[Exercise inputs]

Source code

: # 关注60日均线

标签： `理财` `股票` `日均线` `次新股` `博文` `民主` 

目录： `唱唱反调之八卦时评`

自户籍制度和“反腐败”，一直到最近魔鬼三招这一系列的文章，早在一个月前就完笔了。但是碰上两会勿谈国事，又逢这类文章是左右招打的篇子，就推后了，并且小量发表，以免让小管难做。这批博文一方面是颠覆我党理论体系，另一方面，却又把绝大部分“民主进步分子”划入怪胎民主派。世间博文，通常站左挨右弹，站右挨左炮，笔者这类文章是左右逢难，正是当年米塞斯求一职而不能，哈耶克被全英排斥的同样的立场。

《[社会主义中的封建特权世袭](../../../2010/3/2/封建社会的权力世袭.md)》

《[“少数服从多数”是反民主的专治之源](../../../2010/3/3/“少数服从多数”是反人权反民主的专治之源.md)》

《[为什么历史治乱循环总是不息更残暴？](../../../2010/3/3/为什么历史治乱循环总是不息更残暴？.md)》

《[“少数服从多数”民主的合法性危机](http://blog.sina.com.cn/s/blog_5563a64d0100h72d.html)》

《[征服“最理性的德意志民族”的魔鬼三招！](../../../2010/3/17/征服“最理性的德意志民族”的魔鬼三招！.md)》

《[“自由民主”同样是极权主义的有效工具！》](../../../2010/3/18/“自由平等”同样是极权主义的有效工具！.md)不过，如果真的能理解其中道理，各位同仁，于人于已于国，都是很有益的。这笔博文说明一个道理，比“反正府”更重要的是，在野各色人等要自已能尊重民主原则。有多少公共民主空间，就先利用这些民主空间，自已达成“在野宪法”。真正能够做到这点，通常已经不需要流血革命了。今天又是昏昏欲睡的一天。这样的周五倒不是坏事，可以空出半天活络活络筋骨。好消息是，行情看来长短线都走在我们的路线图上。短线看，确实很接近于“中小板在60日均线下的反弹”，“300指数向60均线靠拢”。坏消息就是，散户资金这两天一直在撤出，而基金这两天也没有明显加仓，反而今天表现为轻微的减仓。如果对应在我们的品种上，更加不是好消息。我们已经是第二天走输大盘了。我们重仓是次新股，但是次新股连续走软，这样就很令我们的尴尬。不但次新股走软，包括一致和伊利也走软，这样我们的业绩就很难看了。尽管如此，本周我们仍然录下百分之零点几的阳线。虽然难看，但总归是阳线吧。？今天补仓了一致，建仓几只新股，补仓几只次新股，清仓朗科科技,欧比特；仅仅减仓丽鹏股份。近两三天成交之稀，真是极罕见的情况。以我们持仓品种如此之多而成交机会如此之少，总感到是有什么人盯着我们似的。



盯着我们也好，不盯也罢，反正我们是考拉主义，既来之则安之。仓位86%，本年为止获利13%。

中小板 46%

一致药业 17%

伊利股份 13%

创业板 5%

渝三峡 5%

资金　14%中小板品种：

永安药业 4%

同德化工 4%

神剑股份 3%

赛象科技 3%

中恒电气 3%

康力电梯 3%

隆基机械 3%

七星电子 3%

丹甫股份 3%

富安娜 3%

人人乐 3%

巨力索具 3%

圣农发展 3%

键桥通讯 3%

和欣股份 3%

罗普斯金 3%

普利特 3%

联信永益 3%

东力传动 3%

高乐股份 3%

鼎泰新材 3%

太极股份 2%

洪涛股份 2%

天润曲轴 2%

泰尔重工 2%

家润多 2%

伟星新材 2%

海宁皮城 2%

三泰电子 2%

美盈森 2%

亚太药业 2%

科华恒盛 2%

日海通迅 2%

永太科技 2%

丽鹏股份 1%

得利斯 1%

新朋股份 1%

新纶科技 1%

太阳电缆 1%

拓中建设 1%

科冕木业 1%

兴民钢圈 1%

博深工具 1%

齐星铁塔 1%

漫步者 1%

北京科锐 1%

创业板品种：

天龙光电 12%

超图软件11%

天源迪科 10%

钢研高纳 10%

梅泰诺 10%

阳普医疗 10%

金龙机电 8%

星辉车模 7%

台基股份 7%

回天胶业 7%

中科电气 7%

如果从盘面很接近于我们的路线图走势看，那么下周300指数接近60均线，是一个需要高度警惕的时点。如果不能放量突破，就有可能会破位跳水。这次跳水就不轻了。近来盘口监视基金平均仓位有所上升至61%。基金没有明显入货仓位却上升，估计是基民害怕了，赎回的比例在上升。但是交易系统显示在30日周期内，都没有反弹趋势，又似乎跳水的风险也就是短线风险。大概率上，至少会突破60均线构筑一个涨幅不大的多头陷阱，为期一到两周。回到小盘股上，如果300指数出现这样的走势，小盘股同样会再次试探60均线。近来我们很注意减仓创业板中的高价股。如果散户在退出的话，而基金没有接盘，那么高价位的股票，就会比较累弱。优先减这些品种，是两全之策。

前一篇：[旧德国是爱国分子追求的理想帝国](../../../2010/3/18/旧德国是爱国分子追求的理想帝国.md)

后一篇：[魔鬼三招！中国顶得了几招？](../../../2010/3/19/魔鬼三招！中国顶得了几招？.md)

[/Exercise inputs]

#### Task
Your answer must be the data above, copied exactly from its first line through the line containing "前一篇：[旧德国是爱国分子追", and nothing more.

#### Exercise result
Source code

: # 关注60日均线

标签： `理财` `股票` `日均线` `次新股` `博文` `民主` 

目录： `唱唱反调之八卦时评`

自户籍制度和“反腐败”，一直到最近魔鬼三招这一系列的文章，早在一个月前就完笔了。但是碰上两会勿谈国事，又逢这类文章是左右招打的篇子，就推后了，并且小量发表，以免让小管难做。这批博文一方面是颠覆我党理论体系，另一方面，却又把绝大部分“民主进步分子”划入怪胎民主派。世间博文，通常站左挨右弹，站右挨左炮，笔者这类文章是左右逢难，正是当年米塞斯求一职而不能，哈耶克被全英排斥的同样的立场。

《[社会主义中的封建特权世袭](../../../2010/3/2/封建社会的权力世袭.md)》

《[“少数服从多数”是反民主的专治之源](../../../2010/3/3/“少数服从多数”是反人权反民主的专治之源.md)》

《[为什么历史治乱循环总是不息更残暴？](../../../2010/3/3/为什么历史治乱循环总是不息更残暴？.md)》

《[“少数服从多数”民主的合法性危机](http://blog.sina.com.cn/s/blog_5563a64d0100h72d.html)》

《[征服“最理性的德意志民族”的魔鬼三招！](../../../2010/3/17/征服“最理性的德意志民族”的魔鬼三招！.md)》

《[“自由民主”同样是极权主义的有效工具！》](../../../2010/3/18/“自由平等”同样是极权主义的有效工具！.md)不过，如果真的能理解其中道理，各位同仁，于人于已于国，都是很有益的。这笔博文说明一个道理，比“反正府”更重要的是，在野各色人等要自已能尊重民主原则。有多少公共民主空间，就先利用这些民主空间，自已达成“在野宪法”。真正能够做到这点，通常已经不需要流血革命了。今天又是昏昏欲睡的一天。这样的周五倒不是坏事，可以空出半天活络活络筋骨。好消息是，行情看来长短线都走在我们的路线图上。短线看，确实很接近于“中小板在60日均线下的反弹”，“300指数向60均线靠拢”。坏消息就是，散户资金这两天一直在撤出，而基金这两天也没有明显加仓，反而今天表现为轻微的减仓。如果对应在我们的品种上，更加不是好消息。我们已经是第二天走输大盘了。我们重仓是次新股，但是次新股连续走软，这样就很令我们的尴尬。不但次新股走软，包括一致和伊利也走软，这样我们的业绩就很难看了。尽管如此，本周我们仍然录下百分之零点几的阳线。虽然难看，但总归是阳线吧。？今天补仓了一致，建仓几只新股，补仓几只次新股，清仓朗科科技,欧比特；仅仅减仓丽鹏股份。近两三天成交之稀，真是极罕见的情况。以我们持仓品种如此之多而成交机会如此之少，总感到是有什么人盯着我们似的。



盯着我们也好，不盯也罢，反正我们是考拉主义，既来之则安之。仓位86%，本年为止获利13%。

中小板 46%

一致药业 17%

伊利股份 13%

创业板 5%

渝三峡 5%

资金　14%中小板品种：

永安药业 4%

同德化工 4%

神剑股份 3%

赛象科技 3%

中恒电气 3%

康力电梯 3%

隆基机械 3%

七星电子 3%

丹甫股份 3%

富安娜 3%

人人乐 3%

巨力索具 3%

圣农发展 3%

键桥通讯 3%

和欣股份 3%

罗普斯金 3%

普利特 3%

联信永益 3%

东力传动 3%

高乐股份 3%

鼎泰新材 3%

太极股份 2%

洪涛股份 2%

天润曲轴 2%

泰尔重工 2%

家润多 2%

伟星新材 2%

海宁皮城 2%

三泰电子 2%

美盈森 2%

亚太药业 2%

科华恒盛 2%

日海通迅 2%

永太科技 2%

丽鹏股份 1%

得利斯 1%

新朋股份 1%

新纶科技 1%

太阳电缆 1%

拓中建设 1%

科冕木业 1%

兴民钢圈 1%

博深工具 1%

齐星铁塔 1%

漫步者 1%

北京科锐 1%

创业板品种：

天龙光电 12%

超图软件11%

天源迪科 10%

钢研高纳 10%

梅泰诺 10%

阳普医疗 10%

金龙机电 8%

星辉车模 7%

台基股份 7%

回天胶业 7%

中科电气 7%

如果从盘面很接近于我们的路线图走势看，那么下周300指数接近60均线，是一个需要高度警惕的时点。如果不能放量突破，就有可能会破位跳水。这次跳水就不轻了。近来盘口监视基金平均仓位有所上升至61%。基金没有明显入货仓位却上升，估计是基民害怕了，赎回的比例在上升。但是交易系统显示在30日周期内，都没有反弹趋势，又似乎跳水的风险也就是短线风险。大概率上，至少会突破60均线构筑一个涨幅不大的多头陷阱，为期一到两周。回到小盘股上，如果300指数出现这样的走势，小盘股同样会再次试探60均线。近来我们很注意减仓创业板中的高价股。如果散户在退出的话，而基金没有接盘，那么高价位的股票，就会比较累弱。优先减这些品种，是两全之策。

前一篇：[旧德国是爱国分子追求的理想帝国](../../../2010/3/18/旧德国是爱国分子追求的理想帝国.md)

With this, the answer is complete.